After my embarrassing fight with the mud (which I lost in spectacular fashion), the maids rushed to my side as if to save a princess from a dragon. Except, of course, the dragon in question was the mud itself — and I was more swamp hag than royal princess.
I was so tired from wailing and thrashing about that all I wanted to do was disappear from this wretched world. Perhaps come back as a very angry ghost and haunt every rosebush in that damned garden.
The maids bathed me within an inch of my life, bathed me in fragrant water, put clean clothes on me — all the while sulking and whining like a damp cat.
After they finished, I snapped back up and barked an order, "Take me to the Marquis. Now."
It was a long time reaching him. There was much staggering. A number of vases and at least one harmless side table were victims of my fury procession. I may have heard one maid weeping behind me, beseeching a dozen various gods.
At last, I stormed into the Marquis's study, fists clenched and hair still wet in furious ringlets.
"GET ME SOMEONE TO REPAIR THIS BLASTED BLINDNESS!" I bellowed.
I heard a deep, exhausted sigh, as if he had aged a thousand years in one moment.
"Alexandra," he said slowly — much too quietly for my liking — "it is not curable. The physicians have examined, over and over again. There is nothing I can do."
His words ignited my blood.
I rushed to his desk, grasped the first thing handy — a thick book, somehow a ledger — and threw it at him with all the strength I had.
Thunk.
Stillness.
I blinked. I didn't see it clearly, but the stunned silence assured me that I'd actually connected.
Before he could move, my lips opened in a torrent of rage and despair.
"How am I going to survive like this?! Do you want me to die? To fall headfirst down the stairs and break my neck? Is this your master plan? To get rid of your 'loved' new wife through 'accidents'?! And how — HOW — am I going to read anymore?! I can't read a single romance novel like this! No smoldering gazes!
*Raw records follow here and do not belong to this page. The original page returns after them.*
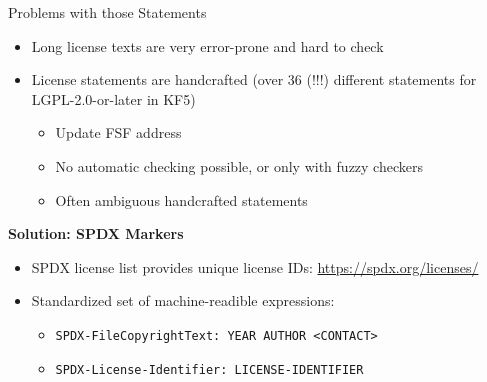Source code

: \documentclass[t,compress,aspectratio=169]{beamer}
\begin{document}
\begin{frame}
    {Problems with those Statements}

    \begin{itemize}
        \item Long license texts are very error-prone and hard to check
        \item License statements are handcrafted (over 36 (!!!) different statements for LGPL-2.0-or-later in KF5)
            \begin{itemize}
                \item Update FSF address
                \item No automatic checking possible, or only with fuzzy checkers
                \item Often ambiguous handcrafted statements
            \end{itemize}
    \end{itemize}

    \textbf{Solution: SPDX Markers}
    \begin{itemize}
        \item SPDX license list provides unique license IDs: \url{https://spdx.org/licenses/}
        \item Standardized set of machine-readible expressions:
            \begin{itemize}
                \item \texttt{SPDX-FileCopyrightText: YEAR AUTHOR <CONTACT>}
                \item \texttt{SPDX-License-Identifier: LICENSE-IDENTIFIER}
            \end{itemize}
    \end{itemize}
\end{frame}
\end{document}
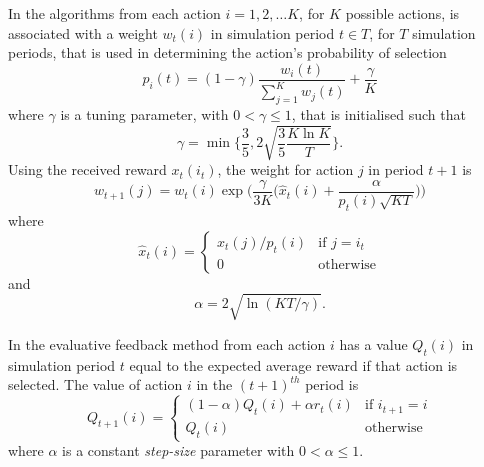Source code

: In the algorithms from  each action $i = 1,2,\dotsc K$, for $K$
possible actions, is associated with a weight $w_t(i)$ in simulation period $t
\in T$, for $T$ simulation periods, that is used in
determining the action's probability of selection
\begin{equation}
p_i(t) = (1 - \gamma) \frac{w_i(t)}{\sum_{j=1}^K w_j(t)} + \frac{\gamma}{K}
\end{equation}
where $\gamma$ is a tuning parameter, with $0 < \gamma \leq 1$, that is
initialised such that
\begin{equation}
\gamma = \min \Biggl\lbrace \frac{3}{5}, 2\sqrt{\frac{3}{5} \frac{K\ln K}{T}}
\Biggr\rbrace .
\end{equation}
Using the received reward $x_t(i_t)$, the weight for action $j$ in period
$t+1$ is
\begin{equation}
w_{t+1}(j) = w_t(i) \exp \biggl(\frac{\gamma}{3K} \biggl(\hat{x}_t(i) +
\frac{\alpha}{p_t(i)\sqrt{KT}}\biggr)\biggr)
\end{equation}
where
\begin{equation}
\hat{x}_t(i) =
\begin{cases}
x_t(j)/p_t(i)& \text{if $j=i_t$}\\
0& \text{otherwise}
\end{cases}\end{equation}
and
\begin{equation}
\alpha = 2\sqrt{\ln(KT/\gamma)}.
\end{equation}

In the evaluative feedback method from  each action
$i$ has a value $Q_t(i)$ in simulation period $t$ equal to the expected average
reward if that action is selected.
The value of
action $i$ in the $(t+1)^{th}$ period is
\begin{equation}
Q_{t+1}(i) = \begin{cases}
(1-\alpha)Q_t(i) + \alpha r_t(i) & \text{if $i_{t+1}=i$}\\
Q_t(i) & \text{otherwise}
\end{cases}
\end{equation}
where $\alpha$ is a constant \textit{step-size} parameter with $0 < \alpha
\leq 1$.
No stolen kisses! No tear-stained confessions on moonlit balconies! THIS IS AN OUTRAGE!"
My monologue continued on interminably, unstoppable like a flood. I wept in between cursing, tears falling down my face and splashing on the ground. I had no idea what I was saying anymore — only that everything hurt and everything felt so unjust.
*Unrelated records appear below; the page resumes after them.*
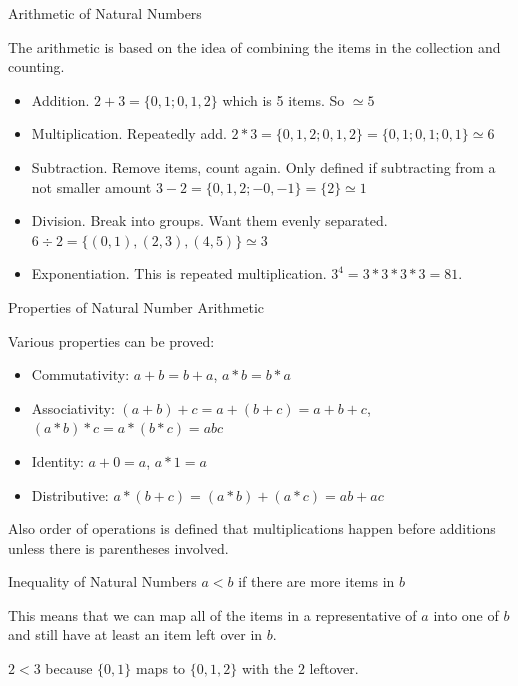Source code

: \documentclass{beamer}
\begin{document}
\begin{frame}{Arithmetic of Natural Numbers}

The arithmetic is based on the idea of combining the items in the collection and counting. 

\pause

\begin{itemize}
\item Addition.  $2 + 3 = \{0, 1; 0, 1, 2\}$ which is 5 items. So $\simeq 5$
\item Multiplication. Repeatedly add. $2*3 =  \{0, 1, 2; 0, 1, 2\} = \{0,1; 0,1; 0,1\} \simeq 6$
\item Subtraction. Remove items, count again. Only defined if subtracting from a not smaller amount $ 3-2 = \{0, 1, 2; -0, -1\} = \{2\} \simeq 1$
\item Division. Break into groups. Want them evenly separated. $6 \div 2 = \{ (0,1), (2,3), (4,5)\} \simeq 3$
\item Exponentiation. This is repeated multiplication. $3^4 =3*3*3*3 = 81$.
\end{itemize} 

\end{frame}

\begin{frame}{Properties of Natural Number Arithmetic}

Various properties can be proved: 
\begin{itemize}
\item Commutativity: $a+b = b+a$, $a*b = b*a$
\item Associativity: $(a+b)+c = a + (b+c) = a+b+c$, $(a*b)*c=a*(b*c)=abc$ 
\item Identity: $a+0 = a$, $a*1 = a$
\item Distributive:  $a*(b+c) = (a*b) + (a*c) = ab + ac$
\end{itemize}
    
Also order of operations is defined that multiplications happen before additions unless there is parentheses involved. 

\end{frame}


\begin{frame}{Inequality of Natural Numbers}
    $a < b$ if there are more items in $b$

    This means that we can map all of the items in a representative of $a$ into one of $b$ and still have at least an item left over in $b$.

    $2 < 3$ because $\{0,1\}$ maps to $\{0, 1, 2\}$ with the $2$ leftover.
    
\end{frame}
\end{document}
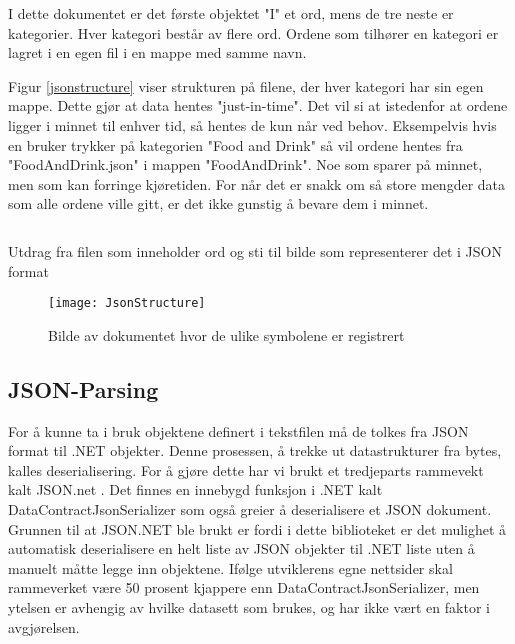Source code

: I dette dokumentet er det første objektet "I" et ord, mens de tre neste er kategorier. Hver kategori består av flere ord. Ordene som tilhører en kategori er lagret i en egen fil i en mappe med samme navn. 

Figur \ref{jsonstructure} viser strukturen på filene, der hver kategori har sin egen mappe. Dette gjør at data hentes "just-in-time". Det vil si at istedenfor at ordene ligger i minnet til enhver tid, så hentes de kun når ved behov. Eksempelvis hvis en bruker trykker på kategorien "Food and Drink" så vil ordene hentes fra "FoodAndDrink.json" i mappen "FoodAndDrink". Noe som sparer på minnet, men som kan forringe kjøretiden. For når det er snakk om så store mengder data som alle ordene ville gitt, er det ikke gunstig å bevare dem i minnet. 


\begin{listing}[ht] 
\inputminted[fontsize=\footnotesize, frame=lines,framesep=2mm,baselinestretch=1.2,bgcolor=lightgray,linenos]{json}{Code/JSONfile.json} 
\caption{Utdrag fra filen som inneholder ord og sti til bilde som representerer det i JSON format} 
\label{listing:jsonfile} 
\end{listing} 
 

 \begin{figure}[ht!] 
\centering 
\texttt{[image: JsonStructure]} 
\caption{Bilde av dokumentet hvor de ulike symbolene er registrert} 
\label{fig:jsonstructure} 
\end{figure} 


\subsection{JSON-Parsing}

For å kunne ta i bruk objektene definert i tekstfilen må de tolkes fra JSON format til .NET objekter. Denne prosessen, å trekke ut datastrukturer fra bytes, kalles deserialisering. For å gjøre dette har vi brukt et tredjeparts rammevekt kalt JSON.net \cite{Json.0:online}. Det finnes en innebygd funksjon i .NET kalt DataContractJsonSerializer \cite{DataC3:online} som også greier å deserialisere et JSON dokument. Grunnen til at JSON.NET ble brukt er fordi i dette biblioteket er det mulighet å automatisk deserialisere en helt liste av JSON objekter til .NET liste uten å manuelt måtte legge inn objektene. Ifølge utviklerens egne nettsider skal rammeverket være 50 prosent kjappere enn DataContractJsonSerializer, men ytelsen er avhengig av hvilke datasett som brukes, og har ikke vært en faktor i avgjørelsen.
I dimly sensed movement. The Marquis was walking towards me.
I backed away, still shouting. But he did not shout back. He did not raise his voice. He reached out instead, took my shaking arm gently, and pulled me to a chair near the fire.
I could feel the heat flow into my wet skin, feel the solidity of his grip even through the shudders.
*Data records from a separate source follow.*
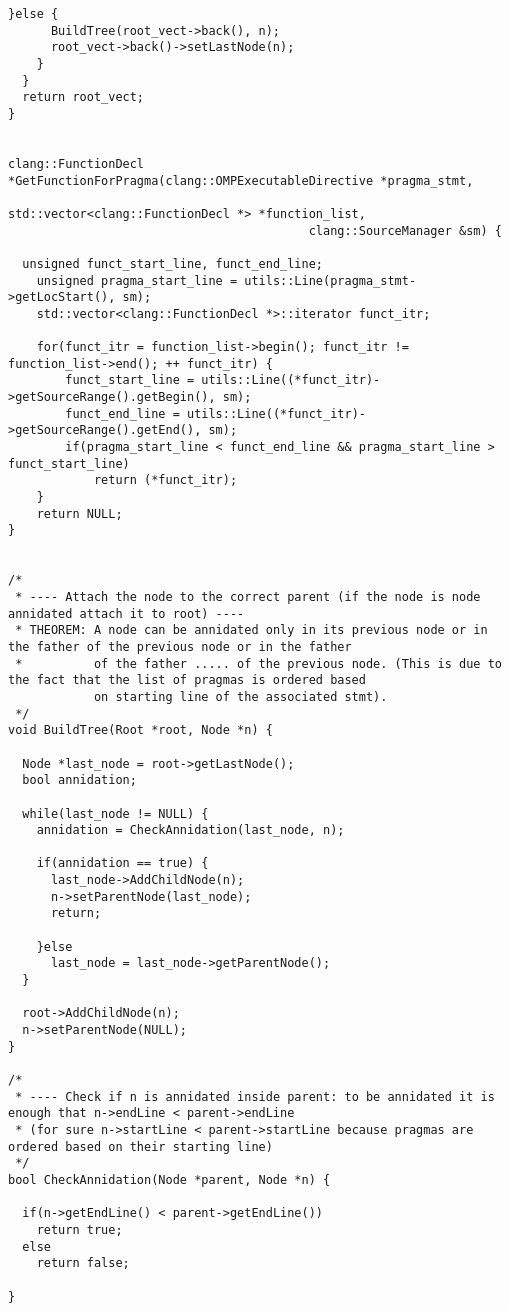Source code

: \documentclass[a4paper,11pt,twoside]{book}
\begin{document}
\begin{lstlisting}[language=CCC, caption=pragma\_handler/create\_tree.cpp]
    }else {
      BuildTree(root_vect->back(), n);
      root_vect->back()->setLastNode(n);
    }
  }
  return root_vect;
}


clang::FunctionDecl *GetFunctionForPragma(clang::OMPExecutableDirective *pragma_stmt, 
										  std::vector<clang::FunctionDecl *> *function_list, 
										  clang::SourceManager &sm) {

  unsigned funct_start_line, funct_end_line;
	unsigned pragma_start_line = utils::Line(pragma_stmt->getLocStart(), sm);
	std::vector<clang::FunctionDecl *>::iterator funct_itr;

	for(funct_itr = function_list->begin(); funct_itr != function_list->end(); ++ funct_itr) {
		funct_start_line = utils::Line((*funct_itr)->getSourceRange().getBegin(), sm);
		funct_end_line = utils::Line((*funct_itr)->getSourceRange().getEnd(), sm);
		if(pragma_start_line < funct_end_line && pragma_start_line > funct_start_line)
			return (*funct_itr);
	}
	return NULL;
}


/*
 * ---- Attach the node to the correct parent (if the node is node annidated attach it to root) ----
 * THEOREM: A node can be annidated only in its previous node or in the father of the previous node or in the father 
 *          of the father ..... of the previous node. (This is due to the fact that the list of pragmas is ordered based
            on starting line of the associated stmt).
 */ 
void BuildTree(Root *root, Node *n) {

  Node *last_node = root->getLastNode();
  bool annidation;

  while(last_node != NULL) {
    annidation = CheckAnnidation(last_node, n);

    if(annidation == true) {
      last_node->AddChildNode(n);
      n->setParentNode(last_node);
      return;

    }else 
      last_node = last_node->getParentNode();
  }

  root->AddChildNode(n);
  n->setParentNode(NULL);
}

/*
 * ---- Check if n is annidated inside parent: to be annidated it is enough that n->endLine < parent->endLine 
 * (for sure n->startLine < parent->startLine because pragmas are ordered based on their starting line)
 */ 
bool CheckAnnidation(Node *parent, Node *n) {

  if(n->getEndLine() < parent->getEndLine())  
    return true;
  else
    return false;
  
}
\end{lstlisting}
\end{document}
He was quiet until my voice broke and cracked, until the final strangled sob left my lips.
Only then did he at last speak, his voice deep and unexpectedly gentle.
"I will… try," he murmured, hesitating as if weighing every word. "I don't know how, but I will find someone. Something. A way."
I sniffled, half-believing, half-suspecting a fib, but too exhausted to disagree.
Through my blurry vision, I believed I saw a flicker of determination in his form — a glimmer, perhaps, that implied he wasn't teasing me.
Perhaps.
I curled up in the chair, completely spent, my fists clenched in my lap.
Deep within my despair, a fragile seed of hope trembled.